Files
kernel_xiaomi_cepheus/include/uapi/linux/inet_diag.h
Neal Cardwell 2f9c0900ea BACKPORT: FROMGIT: net-tcp_bbr: BBRv2 for Linux TCP
BBR v2 is an enhacement to the BBR v1 algorithm. It's designed to aim for lower
queues, lower loss, and better Reno/CUBIC coexistence than BBR v1.

BBR v2 maintains the core of BBR v1: an explicit model of the network path that
is two-dimensional, adapting to estimate the (a) maximum available bandwidth
and (b) maximum safe volume of data a flow can keep in-flight in the
network. It mains the estimated BDP as a core guide for estimating an
appropriate level of in-flight data.

BBR v2 makes several key enhancements:

o Its bandwidth-probing time scale is adapted, within bounds, to allow improved
coexistence with Reno and CUBIC. The bandwidth-probing time scale is (a)
extended dynamically based on estimated BDP to improve coexistence with
Reno/CUBIC; (b) bounded by an interactive wall-clock time-scale to be more
scalable and responsive than Reno and CUBIC.

o Rather than being largely agnostic to loss and ECN marks, it explicitly uses
loss and (DCTCP-style) ECN signals to maintain its model.

o It aims for lower losses than v1 by adjusting its model to attempt to stay
within loss rate and ECN mark rate bounds (loss_thresh and ecn_thresh,
respectively).

o It adapts to loss/ECN signals even when the application is running out of
data ("application-limited"), in case the "application-limited" flow is also
"network-limited" (the bw and/or inflight available to this flow is lower than
previously estimated when the flow ran out of data).

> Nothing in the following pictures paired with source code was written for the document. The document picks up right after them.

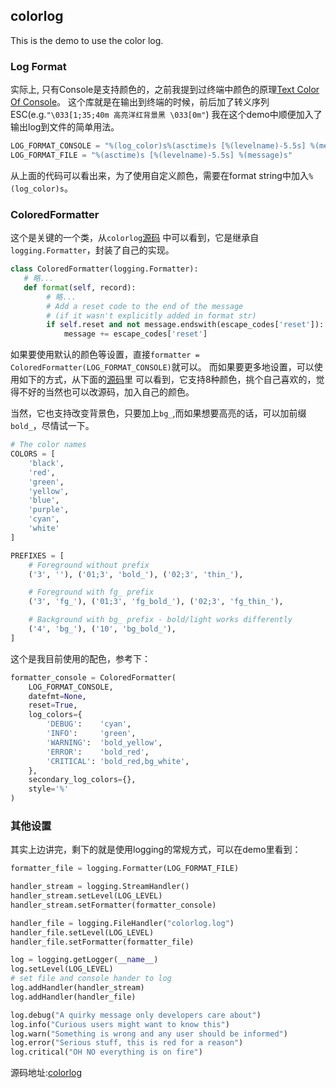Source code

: ## colorlog

This is the demo to use the color log.

### Log Format
实际上, 只有Console是支持颜色的，之前我提到过终端中颜色的原理[Text Color Of Console](https://bearfly1990.github.io/2018/04/21/ColorfulConsole/)。
这个库就是在输出到终端的时候，前后加了转义序列ESC(e.g.`"\033[1;35;40m 高亮洋红背景黑 \033[0m"`)
我在这个demo中顺便加入了输出log到文件的简单用法。
```python
LOG_FORMAT_CONSOLE = "%(log_color)s%(asctime)s [%(levelname)-5.5s] %(message)s"
LOG_FORMAT_FILE = "%(asctime)s [%(levelname)-5.5s] %(message)s"
```
从上面的代码可以看出来，为了使用自定义颜色，需要在format string中加入`%(log_color)s`。

### ColoredFormatter
这个是关键的一个类，从`colorlog`[源码](https://github.com/borntyping/python-colorlog/blob/master/colorlog/colorlog.py)
中可以看到，它是继承自`logging.Formatter`，封装了自己的实现。
```python
class ColoredFormatter(logging.Formatter):
   # 略...
   def format(self, record):
        # 略...
        # Add a reset code to the end of the message
        # (if it wasn't explicitly added in format str)
        if self.reset and not message.endswith(escape_codes['reset']):
            message += escape_codes['reset']
```
如果要使用默认的颜色等设置，直接`formatter = ColoredFormatter(LOG_FORMAT_CONSOLE)`就可以。
而如果要更多地设置，可以使用如下的方式，从下面的[源码](https://github.com/borntyping/python-colorlog/blob/master/colorlog/escape_codes.py)里
可以看到，它支持8种颜色，挑个自己喜欢的，觉得不好的当然也可以改源码，加入自己的颜色。

当然，它也支持改变背景色，只要加上`bg_`,而如果想要高亮的话，可以加前缀`bold_`，尽情试一下。
```python
# The color names
COLORS = [
    'black',
    'red',
    'green',
    'yellow',
    'blue',
    'purple',
    'cyan',
    'white'
]

PREFIXES = [
    # Foreground without prefix
    ('3', ''), ('01;3', 'bold_'), ('02;3', 'thin_'),

    # Foreground with fg_ prefix
    ('3', 'fg_'), ('01;3', 'fg_bold_'), ('02;3', 'fg_thin_'),

    # Background with bg_ prefix - bold/light works differently
    ('4', 'bg_'), ('10', 'bg_bold_'),
]
```
这个是我目前使用的配色，参考下：
```python
formatter_console = ColoredFormatter(
	LOG_FORMAT_CONSOLE,
	datefmt=None,
	reset=True,
	log_colors={
		'DEBUG':    'cyan',
		'INFO':     'green',
		'WARNING':  'bold_yellow',
		'ERROR':    'bold_red',
		'CRITICAL': 'bold_red,bg_white',
	},
	secondary_log_colors={},
	style='%'
)
```
### 其他设置
其实上边讲完，剩下的就是使用logging的常规方式，可以在demo里看到：
```python
formatter_file = logging.Formatter(LOG_FORMAT_FILE)

handler_stream = logging.StreamHandler()
handler_stream.setLevel(LOG_LEVEL)
handler_stream.setFormatter(formatter_console)

handler_file = logging.FileHandler("colorlog.log")
handler_file.setLevel(LOG_LEVEL)
handler_file.setFormatter(formatter_file)

log = logging.getLogger(__name__)
log.setLevel(LOG_LEVEL)
# set file and console hander to log
log.addHandler(handler_stream)
log.addHandler(handler_file)

log.debug("A quirky message only developers care about")
log.info("Curious users might want to know this")
log.warn("Something is wrong and any user should be informed")
log.error("Serious stuff, this is red for a reason")
log.critical("OH NO everything is on fire")
```

源码地址:[colorlog](https://github.com/borntyping/python-colorlog)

o It has a three-part model: the model explicit three tracks operating points,
where an operating point is a tuple: (bandwidth, inflight). The three operating
points are:

  o latest:        the latest measurement from the current round trip
  o upper bound:   robust, optimistic, long-term upper bound
  o lower bound:   robust, conservative, short-term lower bound

These are stored in the following state variables:

  o latest:  bw_latest, inflight_latest
  o lo:      bw_lo,     inflight_lo
  o hi:      bw_hi[2],  inflight_hi

To gain intuition about the meaning of the three operating points, it
may help to consider the analogs in CUBIC, which has a somewhat
analogous three-part model used by its probing state machine:

  BBR param     CUBIC param
  -----------   -------------
  latest     ~  cwnd
  lo         ~  ssthresh
  hi         ~  last_max_cwnd

The analogy is only a loose one, though, since the BBR operating
points are calculated differently, and are 2-dimensional (bw,inflight)
rather than CUBIC's one-dimensional notion of operating point
(inflight).

o It uses the three-part model to adapt the magnitude of its bandwidth
to match the estimated space available in the buffer, rather than (as
in BBR v1) assuming that it was always acceptable to place 0.25*BDP in
the bottleneck buffer when probing (commodity datacenter switches
commonly do not have that much buffer for WAN flows). When BBR v2
estimates it hit a buffer limit during probing, its bandwidth probing
then starts gently in case little space is still available in the
buffer, and the accelerates, slowly at first and then rapidly if it
can grow inflight without seeing congestion signals. In such cases,
probing is bounded by inflight_hi + inflight_probe, where
inflight_probe grows as: [0, 1, 2, 4, 8, 16,...]. This allows BBR to
keep losses low and bounded if a bottleneck remains congested, while
rapidly/scalably utilizing free bandwidth when it becomes available.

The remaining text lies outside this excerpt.